Comprovei o que já sabia: nossa cultura popular é riquíssima, mas pouco valorizada e muito pouco explorada turísticamente. Grande parte de nossa cultura está ligada às águas; a própria Padroeira do Brasil (na foto abaixo, com o Papa Francisco), o maior pais católico do mundo, veio das águas, quando Nossa Senhora Aparecida foi “pescada” em 1717 no rio Paraiba do Sul. 

Temos dezenas de lendas ligadas às aguas como a lenda da Boitatá (imagem abaixo), da Cobra-Grande, da Iara ou mãe-d'água e da Vitória-régia, mas elas raramente se transformam em temas de um produto turístico.

O Brasil tem uma construção naval muito rica; como Amyr Klink já havia demonstrado, nossa arquitetura naval popular reúne tradições ibéricas, mediterrânicas, norte-européias, africanas, asiáticas e americanas e o Projeto “Barcos do Brasil” associado ao Museu Nacional do Mar (estabelecido em 1993 na cidade de São Francisco, Santa Catarina, pólo de imigração açoriana) e a três embarcações (a canoa costeira Dinamar, o saveiro de vela Sombra da Lua e a canoa de pranchão Tradição), foi reconhecido como Patrimônio Cultural da Humanidade pela Unesco.

Na literatura, poesia e música temos a realização de danças folclóricas como o frevo (acima) e fandangos no litoral, mas a maior contribuição da cultural popular na música talvez seja mesmo o samba. O samba nasceu no cais do porto do Rio de Janeiro (em Valongo, hoje local do Sambódromo, projetado por nosso talento de exportação Oscar Niemeyer) e creio que somos o único pais do mundo a ter uma canção popular utilizada como ferramenta de estratégia geopolítica: ”Esse mar é meu”, um samba de João Nogueira sobre as 200 milhas náuticas talvez incentivado pela ditadura militar no fim dos anos 60 para apoiar a decisão brasileira de aumentar seu mar territorial que “inimigos externos não queriam", e que virou tema da Escola de Samba Portela em 1981.

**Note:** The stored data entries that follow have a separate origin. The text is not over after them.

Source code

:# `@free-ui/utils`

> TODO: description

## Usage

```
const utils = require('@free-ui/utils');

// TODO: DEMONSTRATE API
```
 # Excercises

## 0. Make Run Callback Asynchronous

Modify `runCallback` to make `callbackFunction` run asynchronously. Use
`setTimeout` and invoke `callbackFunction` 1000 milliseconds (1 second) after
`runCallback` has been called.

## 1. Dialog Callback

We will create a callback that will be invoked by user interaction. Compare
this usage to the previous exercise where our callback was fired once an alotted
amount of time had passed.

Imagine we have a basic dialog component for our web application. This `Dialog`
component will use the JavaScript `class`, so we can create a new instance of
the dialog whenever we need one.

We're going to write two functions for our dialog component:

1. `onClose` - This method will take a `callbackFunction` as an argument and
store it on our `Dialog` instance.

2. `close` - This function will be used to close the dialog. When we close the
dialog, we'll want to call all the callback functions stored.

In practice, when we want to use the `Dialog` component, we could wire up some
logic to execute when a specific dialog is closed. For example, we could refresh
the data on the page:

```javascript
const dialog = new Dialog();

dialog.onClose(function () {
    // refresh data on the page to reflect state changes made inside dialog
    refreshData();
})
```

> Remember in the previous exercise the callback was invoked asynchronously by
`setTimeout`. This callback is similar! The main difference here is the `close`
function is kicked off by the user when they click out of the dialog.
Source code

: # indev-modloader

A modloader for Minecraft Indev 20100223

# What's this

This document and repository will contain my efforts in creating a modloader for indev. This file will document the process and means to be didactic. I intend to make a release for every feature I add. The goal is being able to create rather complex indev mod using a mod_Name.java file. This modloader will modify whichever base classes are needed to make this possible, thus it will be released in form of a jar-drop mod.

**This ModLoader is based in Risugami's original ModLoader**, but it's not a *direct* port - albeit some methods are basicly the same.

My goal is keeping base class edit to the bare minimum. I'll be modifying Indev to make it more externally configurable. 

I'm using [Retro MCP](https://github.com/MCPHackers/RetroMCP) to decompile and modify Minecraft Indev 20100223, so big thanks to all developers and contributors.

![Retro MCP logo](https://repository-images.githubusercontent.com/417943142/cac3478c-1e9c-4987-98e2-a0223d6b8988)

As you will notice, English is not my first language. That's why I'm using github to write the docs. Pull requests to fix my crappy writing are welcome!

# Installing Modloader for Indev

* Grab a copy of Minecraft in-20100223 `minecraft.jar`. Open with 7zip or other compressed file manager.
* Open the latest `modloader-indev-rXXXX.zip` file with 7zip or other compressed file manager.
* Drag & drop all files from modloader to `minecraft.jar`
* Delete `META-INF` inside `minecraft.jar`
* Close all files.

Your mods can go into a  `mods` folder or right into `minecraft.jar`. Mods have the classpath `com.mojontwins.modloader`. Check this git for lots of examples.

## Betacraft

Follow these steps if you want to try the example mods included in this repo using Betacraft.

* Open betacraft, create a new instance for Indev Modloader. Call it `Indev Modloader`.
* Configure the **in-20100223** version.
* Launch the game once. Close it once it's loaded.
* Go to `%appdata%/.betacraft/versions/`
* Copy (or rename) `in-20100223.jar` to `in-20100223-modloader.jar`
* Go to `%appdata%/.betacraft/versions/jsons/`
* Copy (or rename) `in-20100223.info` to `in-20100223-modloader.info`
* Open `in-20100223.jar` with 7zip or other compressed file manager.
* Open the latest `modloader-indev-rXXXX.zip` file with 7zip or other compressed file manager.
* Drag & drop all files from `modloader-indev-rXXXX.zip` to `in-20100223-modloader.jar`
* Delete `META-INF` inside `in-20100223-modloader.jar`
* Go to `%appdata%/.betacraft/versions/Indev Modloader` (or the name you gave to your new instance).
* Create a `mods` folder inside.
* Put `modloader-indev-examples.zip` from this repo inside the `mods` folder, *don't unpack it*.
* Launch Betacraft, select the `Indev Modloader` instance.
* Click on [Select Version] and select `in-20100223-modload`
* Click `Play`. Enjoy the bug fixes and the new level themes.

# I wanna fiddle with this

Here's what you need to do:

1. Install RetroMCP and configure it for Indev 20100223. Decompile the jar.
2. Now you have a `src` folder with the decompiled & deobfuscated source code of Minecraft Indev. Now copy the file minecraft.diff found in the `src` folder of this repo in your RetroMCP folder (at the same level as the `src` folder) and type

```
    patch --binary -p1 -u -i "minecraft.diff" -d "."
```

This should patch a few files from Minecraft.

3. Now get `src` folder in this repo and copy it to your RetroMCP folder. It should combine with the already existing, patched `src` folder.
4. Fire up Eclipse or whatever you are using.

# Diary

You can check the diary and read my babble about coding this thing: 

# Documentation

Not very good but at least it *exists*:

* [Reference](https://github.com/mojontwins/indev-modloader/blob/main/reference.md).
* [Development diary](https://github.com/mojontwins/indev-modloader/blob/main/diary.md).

A importância das águas na música e na poesia inspirou talentos reconhecidos mundialmente como Dorival Caymmi, Vinicius de Moraes, João Marcelo Bôscoli, Tim Maia, Jorge Amado, Tom Jobim, Di Cavalcanti, Oswaldo Goeldi, Manuel Bandeira, João Cabral de Melo Neto e muitos outros. Poucos eventos de fato valorizam isso com qualidade internacional, e um deles é a Festa Literária Internacional de Paraty, a FLIP (foto acima) que já conquistou o respeito internacional.

Realizamos centenas de eventos regonais e locais relacionados à água em todo o país - como as portuguesas procissões Marítimas de Nossa Senhora dos Navegantes e São Pedro, e as africanas as Festas de Iemanjá - mas temos poucos produtos turísticos de padrão internacional com foco na cultura popular. Entre estes destaco o Carnaval (que pode abordar temas relacionado à água), Círio de Nazaré e as Festas de São João – mas apenas um grande evento valoriza os mitos e lendas do reino das águas no Brasil em padrão global e de maneira permanente: o Festival Folclórico de Parintins, realizado no final de junho no coração da floresta amazônica. Para conhecer um pouco, acesse aqui: http://invinoviajas.blogspot.com.br/2016/12/festival-folclorico-de-parintins.html

Pois é, meu caro leitor ou leitora, continuamos oferecendo ao turista estrangeiro sol&mar (como na foto acima), o que não está errado, mas isto ele encontra em dezenas de países. E o que só nós temos, uma cultura popular forte, distinta, diversa e encantadora permanece invisível no turismo brasileiro e não é utilizada de maneira formal e planejada como atração turística, tanto para brasileiros quanto para estrangeiros. Encerrei a palestra na cidade do Porto mostrando que mesmo negaivo isso pode ser visto de maneira positiva porque abre uma série de oportunidades para investidores, planejadores, gestores públicos e agentes de turismo no Brasil - veja abaixo. Podemos transformar essa cultura popular forte, rica e diversa de nosso país em Roteiros turísticos temáticos; Parques temáticos – ao lado de oceanários e parques de lazer; Festas regionais com maior valorização e conteúdo; Concursos e festivais gastronômicos; Competições náuticas temáticas; Museus especializados; Concursos literários tematizados e Festivais de música folclórica. 

Eu acredito que um dia alguém vai perceber isso; apenas gostaria que fosse um investidor brasileiro. 
(*) Rogerio Ruschel é editor de In Vino Viajas a partir de São Paulo, Brasil e gostou muito de todos que conheceu na Universidade Portucalense.